**Data excerpts:**
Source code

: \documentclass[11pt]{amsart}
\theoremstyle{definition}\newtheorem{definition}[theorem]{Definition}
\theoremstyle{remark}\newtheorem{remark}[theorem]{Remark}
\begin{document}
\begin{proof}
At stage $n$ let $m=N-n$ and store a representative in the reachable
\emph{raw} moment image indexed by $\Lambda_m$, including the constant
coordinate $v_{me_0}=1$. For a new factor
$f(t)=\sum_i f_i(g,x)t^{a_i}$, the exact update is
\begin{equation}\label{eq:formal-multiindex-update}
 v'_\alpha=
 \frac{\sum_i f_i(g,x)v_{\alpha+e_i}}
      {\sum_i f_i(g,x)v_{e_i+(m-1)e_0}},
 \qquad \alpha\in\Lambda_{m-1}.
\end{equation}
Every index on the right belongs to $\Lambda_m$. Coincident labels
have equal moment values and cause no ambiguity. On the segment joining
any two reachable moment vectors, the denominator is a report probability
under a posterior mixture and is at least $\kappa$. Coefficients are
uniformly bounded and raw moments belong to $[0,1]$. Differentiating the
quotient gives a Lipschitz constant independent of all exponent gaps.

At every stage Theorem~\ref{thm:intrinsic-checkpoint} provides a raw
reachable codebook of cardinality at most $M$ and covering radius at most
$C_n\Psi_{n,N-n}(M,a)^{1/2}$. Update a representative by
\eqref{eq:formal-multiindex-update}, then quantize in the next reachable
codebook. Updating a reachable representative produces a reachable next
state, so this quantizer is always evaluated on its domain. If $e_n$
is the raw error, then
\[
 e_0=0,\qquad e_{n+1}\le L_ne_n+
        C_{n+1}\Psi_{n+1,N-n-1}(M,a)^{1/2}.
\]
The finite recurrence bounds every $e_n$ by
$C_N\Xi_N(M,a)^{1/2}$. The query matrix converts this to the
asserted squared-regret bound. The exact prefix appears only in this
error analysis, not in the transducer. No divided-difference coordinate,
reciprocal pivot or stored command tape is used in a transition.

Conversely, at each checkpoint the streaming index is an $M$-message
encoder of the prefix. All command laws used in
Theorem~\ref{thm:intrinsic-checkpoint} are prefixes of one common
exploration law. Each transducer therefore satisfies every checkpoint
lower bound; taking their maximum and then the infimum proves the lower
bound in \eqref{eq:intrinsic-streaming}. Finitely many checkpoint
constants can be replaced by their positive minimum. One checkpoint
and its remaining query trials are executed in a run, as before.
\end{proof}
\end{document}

**What you have to do:**
When a line of the material holds the string "intrinsic", copy that line.

**Problem solution:**
At every stage Theorem~\ref{thm:intrinsic-checkpoint} provides a raw
Theorem~\ref{thm:intrinsic-checkpoint} are prefixes of one common
bound in \eqref{eq:intrinsic-streaming}. Finitely many checkpoint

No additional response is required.